Landscape With Portraits
Portrait 1
Landscape
Portrait 2


This string trio was commissioned by Chamber Domaine, and premiered at the 2004 Cheltenham Festival.

The design of this piece is closely related to that of my string quartet Driftwood On Sand, whose title expresses the same idea using a different metaphor. In both works, the individual moods of a few ‘snap-shot’ miniatures are positioned around a longer ‘narrative’ piece, or pieces, that unfold contrasted events. For this string trio, I describe this duality in the contrasted printing formats of ‘landscape’ and ‘portrait’ – offering as it were a tension between panoramic and specific viewings.

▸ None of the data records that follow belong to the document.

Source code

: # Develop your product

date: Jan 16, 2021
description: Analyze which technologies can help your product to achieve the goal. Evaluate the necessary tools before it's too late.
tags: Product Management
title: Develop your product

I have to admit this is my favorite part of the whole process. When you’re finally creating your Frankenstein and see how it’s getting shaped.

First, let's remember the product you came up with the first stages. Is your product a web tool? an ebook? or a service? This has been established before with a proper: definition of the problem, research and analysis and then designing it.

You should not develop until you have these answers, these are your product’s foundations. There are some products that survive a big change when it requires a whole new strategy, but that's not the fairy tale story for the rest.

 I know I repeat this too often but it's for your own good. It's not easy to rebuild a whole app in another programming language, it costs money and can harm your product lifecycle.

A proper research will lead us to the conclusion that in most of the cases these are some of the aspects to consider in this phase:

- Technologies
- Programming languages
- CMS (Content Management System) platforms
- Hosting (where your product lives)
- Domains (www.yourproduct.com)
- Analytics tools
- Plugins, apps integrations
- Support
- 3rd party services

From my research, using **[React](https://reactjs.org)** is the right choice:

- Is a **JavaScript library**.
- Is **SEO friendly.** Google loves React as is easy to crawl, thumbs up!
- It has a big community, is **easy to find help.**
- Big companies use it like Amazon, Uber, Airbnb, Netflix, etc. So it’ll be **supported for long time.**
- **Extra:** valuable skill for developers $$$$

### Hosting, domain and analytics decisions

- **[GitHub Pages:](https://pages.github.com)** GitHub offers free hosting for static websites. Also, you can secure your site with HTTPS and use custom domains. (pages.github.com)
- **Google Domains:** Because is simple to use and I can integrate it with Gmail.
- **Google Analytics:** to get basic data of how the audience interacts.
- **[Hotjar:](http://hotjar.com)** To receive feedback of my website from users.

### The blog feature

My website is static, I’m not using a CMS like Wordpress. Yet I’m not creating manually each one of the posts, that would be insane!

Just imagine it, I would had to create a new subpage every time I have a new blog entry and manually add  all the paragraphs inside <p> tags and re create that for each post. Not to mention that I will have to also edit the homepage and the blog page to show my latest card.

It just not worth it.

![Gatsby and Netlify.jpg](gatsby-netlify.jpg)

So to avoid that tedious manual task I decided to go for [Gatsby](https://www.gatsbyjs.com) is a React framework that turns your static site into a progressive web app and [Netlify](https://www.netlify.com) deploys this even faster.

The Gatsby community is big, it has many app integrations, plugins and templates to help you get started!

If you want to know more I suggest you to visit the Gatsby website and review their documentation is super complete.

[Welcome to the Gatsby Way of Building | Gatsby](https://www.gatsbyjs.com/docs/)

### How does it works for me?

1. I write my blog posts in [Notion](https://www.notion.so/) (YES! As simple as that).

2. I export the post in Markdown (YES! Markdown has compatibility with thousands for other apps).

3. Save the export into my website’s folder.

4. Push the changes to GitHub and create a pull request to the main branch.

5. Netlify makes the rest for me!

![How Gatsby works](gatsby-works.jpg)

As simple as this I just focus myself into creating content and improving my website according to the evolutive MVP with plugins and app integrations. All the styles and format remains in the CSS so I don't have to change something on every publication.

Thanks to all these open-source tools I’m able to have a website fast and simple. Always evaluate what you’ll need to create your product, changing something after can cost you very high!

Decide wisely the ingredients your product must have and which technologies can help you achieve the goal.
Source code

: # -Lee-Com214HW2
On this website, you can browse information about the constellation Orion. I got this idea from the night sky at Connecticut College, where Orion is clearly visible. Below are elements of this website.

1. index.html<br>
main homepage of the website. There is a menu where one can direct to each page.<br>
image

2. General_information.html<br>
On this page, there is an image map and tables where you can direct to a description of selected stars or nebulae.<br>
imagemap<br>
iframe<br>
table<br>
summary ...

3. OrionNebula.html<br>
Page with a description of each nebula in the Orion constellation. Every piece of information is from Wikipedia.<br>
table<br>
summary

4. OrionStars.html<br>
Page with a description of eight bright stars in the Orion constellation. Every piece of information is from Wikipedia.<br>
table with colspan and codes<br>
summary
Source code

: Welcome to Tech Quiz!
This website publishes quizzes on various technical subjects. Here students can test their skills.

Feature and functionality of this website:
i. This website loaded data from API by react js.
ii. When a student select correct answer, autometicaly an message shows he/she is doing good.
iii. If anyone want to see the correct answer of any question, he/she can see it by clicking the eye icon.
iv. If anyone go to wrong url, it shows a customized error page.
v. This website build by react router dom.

The two short portraits of this trio are therefore arranged around a central movement. One portrait is turbulent and active, the other more reflective. Portrait 1 presents a central melodic line, passed busily around the voices, while the remaining instruments accompany with secondary fragments; Portrait 2 uses an unusual drone effect in the outer parts to accompany, again, a central melody, this time confined to viola. In between them, meanwhile, Landscape tells a narrative that begins in stillness, moving into a swaying Barcarolle for cello before becoming more assertive; after a brief moment of stillness and concerted playing at the climax, it concludes as a frantic chase. I have a particular liking for the formal principle of progression, wherein a movement travels from a starting-point to very different territory; yet the helter-skelter conclusion of Landscape is, in a way, just its opening in disguise.

It is worth considering that chamber music is inevitably an exercise in the working of new permutations and instrumental relationships, so that the true subject matter of this trio is the endless interaction between the three voices.